Why do I love foreshadowing? For at least three reasons.
I love giving my readers hints and clues
From the definition itself one can see how foreshadowing predicts or prepares the ground for an upcoming event. As a reader, I like getting to a latter part of the story and realizing the author has been leaving breadcrumbs all along that lead up to the current point in the story. It’s clever, and I like clever, I guess. Well-formulated foreshadowing doesn’t spoil what is to come, but builds up to it. If I’ve been trying to solve the puzzle, it gives me a chance, and if not, when I finally spot it I can still say, “Aha, clever!”
In other words, as readers, foreshadowing gives us an extra bump of intellectual stimulation that enhances the journey of imagination reading and storytelling provide us.
Foreshadowing in a story suggests forethought… or does it?
I also love foreshadowing because it shows the author was thinking ahead, planning the story, setting up what would come next by laying a foundation of facts and tidbits that support what happens. This aspect of foreshadowing intimidated me as a writer. It still does, actually. Sometimes, I can’t see that far ahead. I may plan some parts of my stories, or I may pre-visualize them, but when I get there, things take a different course. Does that mean I can’t use foreshadowing?
As it turns out, the answer is no. Since I’m not prescient, I often add foreshadowing during the second and subsequent passes through the story. I edit it in!

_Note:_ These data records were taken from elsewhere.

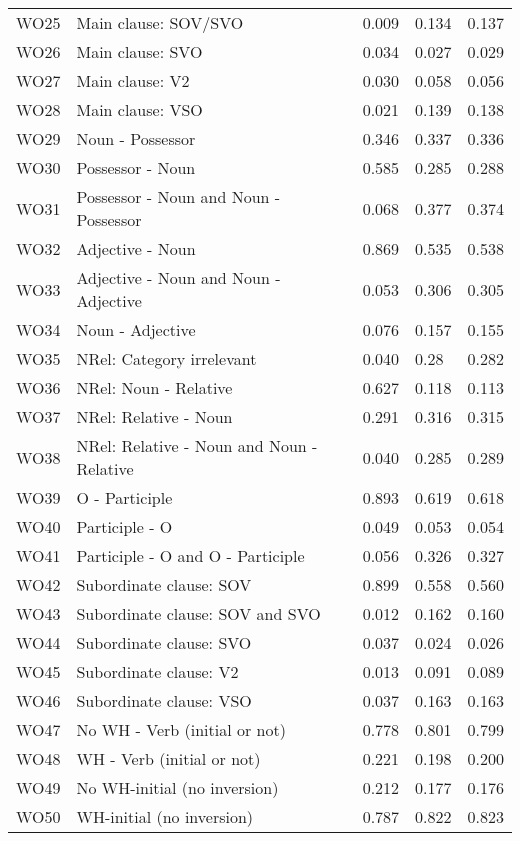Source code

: \begin{longtable}{lllll}
WO25 & Main clause: SOV/SVO & 0.009 & 0.134 & 0.137\\
WO26 & Main clause: SVO & 0.034 & 0.027 & 0.029\\
WO27 & Main clause: V2 & 0.030 & 0.058 & 0.056\\
WO28 & Main clause: VSO & 0.021 & 0.139 & 0.138\\
WO29 & Noun - Possessor & 0.346 & 0.337 & 0.336\\
WO30 & Possessor - Noun & 0.585 & 0.285 & 0.288\\
WO31 & Possessor - Noun and Noun - Possessor & 0.068 & 0.377 & 0.374\\
WO32 & Adjective - Noun & 0.869 & 0.535 & 0.538\\
WO33 & Adjective - Noun and Noun - Adjective & 0.053 & 0.306 & 0.305\\
WO34 & Noun - Adjective & 0.076 & 0.157 & 0.155\\
WO35 & NRel: Category irrelevant & 0.040 & 0.28 & 0.282\\
WO36 & NRel: Noun - Relative & 0.627 & 0.118 & 0.113\\
WO37 & NRel: Relative - Noun & 0.291 & 0.316 & 0.315\\
WO38 & NRel: Relative - Noun and Noun - Relative & 0.040 & 0.285 & 0.289\\
WO39 & O - Participle & 0.893 & 0.619 & 0.618\\
WO40 & Participle - O & 0.049 & 0.053 & 0.054\\
WO41 & Participle - O and O - Participle & 0.056 & 0.326 & 0.327\\
WO42 & Subordinate clause: SOV & 0.899 & 0.558 & 0.560\\
WO43 & Subordinate clause: SOV and SVO & 0.012 & 0.162 & 0.160\\
WO44 & Subordinate clause: SVO & 0.037 & 0.024 & 0.026\\
WO45 & Subordinate clause: V2 & 0.013 & 0.091 & 0.089\\
WO46 & Subordinate clause: VSO & 0.037 & 0.163 & 0.163\\
WO47 & No WH - Verb (initial or not) & 0.778 & 0.801 & 0.799\\
WO48 & WH - Verb (initial or not) & 0.221 & 0.198 & 0.200\\
WO49 & No WH-initial (no inversion) & 0.212 & 0.177 & 0.176\\
WO50 & WH-initial (no inversion) & 0.787 & 0.822 & 0.823\\
\bottomrule
\end{longtable}
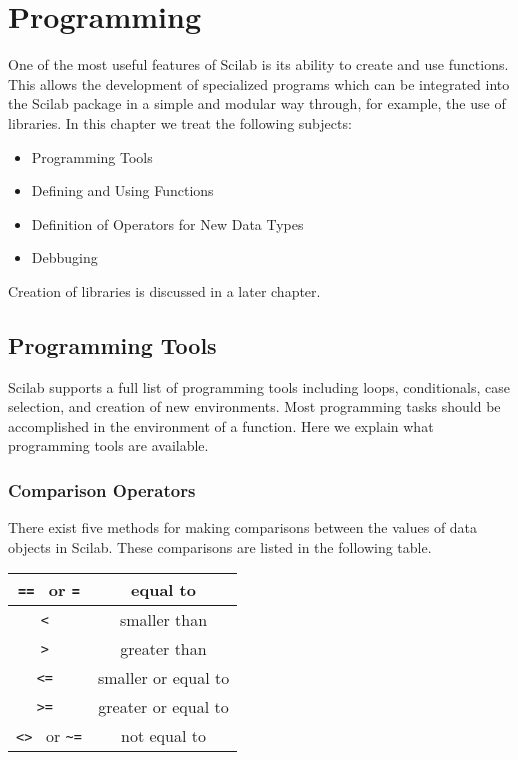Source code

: 
\chapter{Programming}
\label{ch4}

	One of the most useful features of Scilab is its ability
to create and use functions.  This allows the development of specialized
programs which can be integrated into the Scilab package in a simple and
modular way through, for example, the use of libraries.  In this chapter we 
treat the following subjects:
\begin{itemize}
	\item Programming Tools
	\item Defining and Using Functions
        \item Definition of Operators for New Data Types
	\item{Debbuging}
\end{itemize}	
Creation of libraries is discussed in a later chapter.

\section{Programming Tools}

	Scilab supports a full list of programming tools
including loops, conditionals, case selection,
and creation of new environments.  Most programming tasks
should be accomplished in the environment of a function.
Here we explain what programming tools are available.

\subsection{Comparison Operators}
There exist five methods for making comparisons between the
values of data objects in Scilab. These comparisons are listed
in the following table.

\begin{center}
\begin{tabular}{|c|c|}
\hline
{\tt == } or {\tt =} & equal to \\ \hline
{\tt < } & smaller than \\ \hline
{\tt > } &  greater than \\ \hline
{\tt <= } & smaller or equal to \\ \hline
{\tt >= } & greater or equal to \\ \hline
{\tt <> } or {\verb!~=!} & not equal to \\ \hline
\end{tabular}
\end{center}

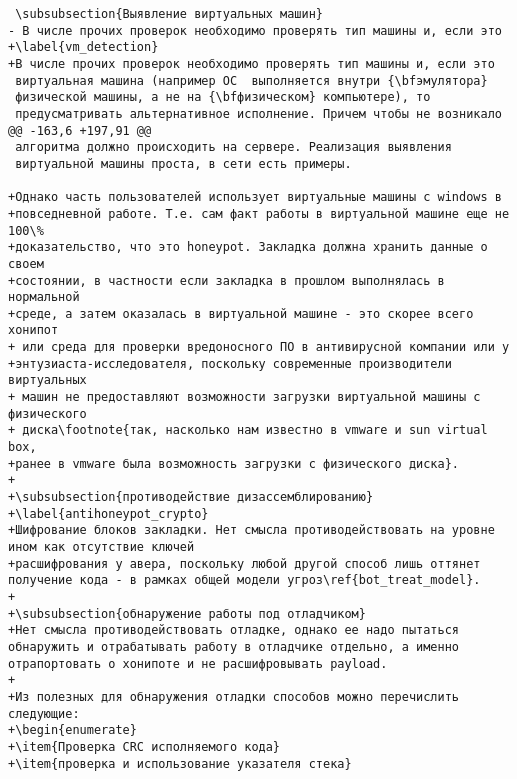 \begin{verbatim}
 \subsubsection{Выявление виртуальных машин}
- В числе прочих проверок необходимо проверять тип машины и, если это
+\label{vm_detection}
+В числе прочих проверок необходимо проверять тип машины и, если это
 виртуальная машина (например ОС  выполняется внутри {\bfэмулятора}
 физической машины, а не на {\bfфизическом} компьютере), то
 предусматривать альтернативное исполнение. Причем чтобы не возникало
@@ -163,6 +197,91 @@
 алгоритма должно происходить на сервере. Реализация выявления
 виртуальной машины проста, в сети есть примеры.

+Однако часть пользователей использует виртуальные машины с windows в
+повседневной работе. Т.е. сам факт работы в виртуальной машине еще не 100\%
+доказательство, что это honeypot. Закладка должна хранить данные о своем
+состоянии, в частности если закладка в прошлом выполнялась в нормальной
+среде, а затем оказалась в виртуальной машине - это скорее всего хонипот
+ или среда для проверки вредоносного ПО в антивирусной компании или у
+энтузиаста-исследователя, поскольку современные производители виртуальных
+ машин не предоставляют возможности загрузки виртуальной машины с физического
+ диска\footnote{так, насколько нам известно в vmware и sun virtual box,
+ранее в vmware была возможность загрузки с физического диска}.
+
+\subsubsection{противодействие дизассемблированию}
+\label{antihoneypot_crypto}
+Шифрование блоков закладки. Нет смысла противодействовать на уровне ином как отсутствие ключей
+расшифрования у авера, поскольку любой другой способ лишь оттянет получение кода - в рамках общей модели угроз\ref{bot_treat_model}.
+
+\subsubsection{обнаружение работы под отладчиком}
+Нет смысла противодействовать отладке, однако ее надо пытаться обнаружить и отрабатывать работу в отладчике отдельно, а именно отрапортовать о хонипоте и не расшифровывать payload.
+
+Из полезных для обнаружения отладки способов можно перечислить следующие:
+\begin{enumerate}
+\item{Проверка CRC исполняемого кода}
+\item{проверка и использование указателя стека}

\end{verbatim}
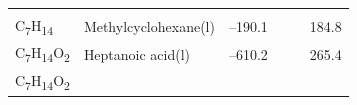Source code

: \documentclass[
  9pt,
]{extbook}
\theoremstyle{definition}
\theoremstyle{definition}
\theoremstyle{definition}
\theoremstyle{remark}
\begin{document}
\begin{longtable}[]{@{}llllll@{}}
\begin{minipage}[t]{0.15\columnwidth}
\strut
\end{minipage} & \begin{minipage}[t]{0.14\columnwidth}\raggedright
\strut
\end{minipage} & \begin{minipage}[t]{0.14\columnwidth}\raggedright
\strut
\end{minipage}\tabularnewline
\begin{minipage}[t]{0.07\columnwidth}\raggedright
C\textsubscript{7}H\textsubscript{14}\strut
\end{minipage} & \begin{minipage}[t]{0.17\columnwidth}\raggedright
Methylcyclohexane(l)\strut
\end{minipage} & \begin{minipage}[t]{0.15\columnwidth}\raggedright
--190.1\strut
\end{minipage} & \begin{minipage}[t]{0.15\columnwidth}\raggedright
\strut
\end{minipage} & \begin{minipage}[t]{0.14\columnwidth}\raggedright
\strut
\end{minipage} & \begin{minipage}[t]{0.14\columnwidth}\raggedright
184.8\strut
\end{minipage}\tabularnewline
\begin{minipage}[t]{0.07\columnwidth}\raggedright
C\textsubscript{7}H\textsubscript{14}O\textsubscript{2}\strut
\end{minipage} & \begin{minipage}[t]{0.17\columnwidth}\raggedright
Heptanoic acid(l)\strut
\end{minipage} & \begin{minipage}[t]{0.15\columnwidth}\raggedright
--610.2\strut
\end{minipage} & \begin{minipage}[t]{0.15\columnwidth}\raggedright
\strut
\end{minipage} & \begin{minipage}[t]{0.14\columnwidth}\raggedright
\strut
\end{minipage} & \begin{minipage}[t]{0.14\columnwidth}\raggedright
265.4\strut
\end{minipage}\tabularnewline
\begin{minipage}[t]{0.07\columnwidth}\raggedright
C\textsubscript{7}H\textsubscript{14}O\textsubscript{2}\strut
\end{minipage} & \begin{minipage}[t]{0.17\columnwidth}\raggedright

\end{minipage}
\end{longtable}
\end{document}
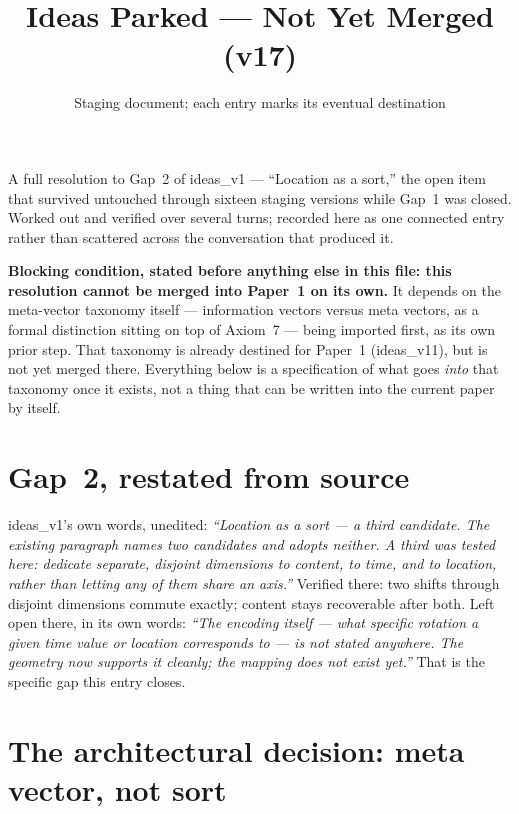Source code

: \documentclass[11pt]{article}
\title{Ideas Parked --- Not Yet Merged (v17)}
\author{Staging document; each entry marks its eventual destination}
\date{}
\begin{document}
\maketitle

\noindent A full resolution to Gap~2 of ideas\_v1 --- ``Location as
a sort,'' the open item that survived untouched through sixteen
staging versions while Gap~1 was closed. Worked out and verified
over several turns; recorded here as one connected entry rather than
scattered across the conversation that produced it.

\textbf{Blocking condition, stated before anything else in this
file: this resolution cannot be merged into Paper~1 on its own.} It
depends on the meta-vector taxonomy itself --- information vectors
versus meta vectors, as a formal distinction sitting on top of
Axiom~7 --- being imported first, as its own prior step. That
taxonomy is already destined for Paper~1 (ideas\_v11), but is not
yet merged there. Everything below is a specification of what goes
\emph{into} that taxonomy once it exists, not a thing that can be
written into the current paper by itself.

\section{Gap~2, restated from source}

ideas\_v1's own words, unedited: \emph{``Location as a sort --- a
third candidate. The existing paragraph names two candidates and
adopts neither. A third was tested here: dedicate separate, disjoint
dimensions to content, to time, and to location, rather than letting
any of them share an axis.''} Verified there: two shifts through
disjoint dimensions commute exactly; content stays recoverable after
both. Left open there, in its own words: \emph{``The encoding itself
--- what specific rotation a given time value or location corresponds
to --- is not stated anywhere. The geometry now supports it cleanly;
the mapping does not exist yet.''} That is the specific gap this
entry closes.

\section{The architectural decision: meta vector, not sort}
\end{document}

It worked out this way during my second and third pass edits of Virtual Identity. Oh, I had included a few hints along the way about the big reveal at the end. But it wasn’t until the edit cycle that I devised the full set of clues and hints. Why? Because then I knew what had happened in full. In some cases I even modified prior events to better support subsequent ones. As I finished out the latest draft, I realized that I can use several prior events to lead up to the addition of one final twist in the story’s ending. In other words, events that I didn’t think were foreshadowing turned into it–they were there all along, waiting for me to discover the true and better ending! What’s there not to love about that?
I love it when a story comes and holds together
One can think of a story as a chain (reaction?) of connected events and character interactions that fuel and carry it along to its (logical?) conclusion. When well constructed, these story links happen in a natural and satisfying (for the reader) fashion. I see foreshadowing as yet another chain, a less visible one. This secondary chain carries the story forward in more nuanced, subtle ways, a layer or two under the surface. Viewed this way, you can see that foreshadowing strengthens how the story holds together. It sits there, underneath the main chain of events and interactions, lending it additional foundation and cohesiveness. Even if I as a reader don’t notice it in full, even if I only care about the “main thing,” it still provides added solidity to the overall narrative.
In another of my ongoing projects, Quantum Law, I am seeing foreshadowing work this way. For this story, now a two book set, foreshadowing within each book sets up the climax and conclusion. More than that, foreshadowing from one book supports what happens in the next. With it in place, not only does each book intertwine a stronger fabric, but the entire narrative extending through the two books enjoys the same cohesiveness.
Beware of the obvious spoiler
I alluded above at one possible danger with foreshadowing: the dreaded spoiler! As a reader, I don’t like it so well when someone telegraphs what’s going to happen. Foreshadowing done that way has a lot of “Fore!” and little if any “shadowing.” That hint or clue has to lurk far enough under the shadows to make me wonder and keep me reading.
What about you? What do you think about foreshadowing? How has it worked (or not) for you in a given story?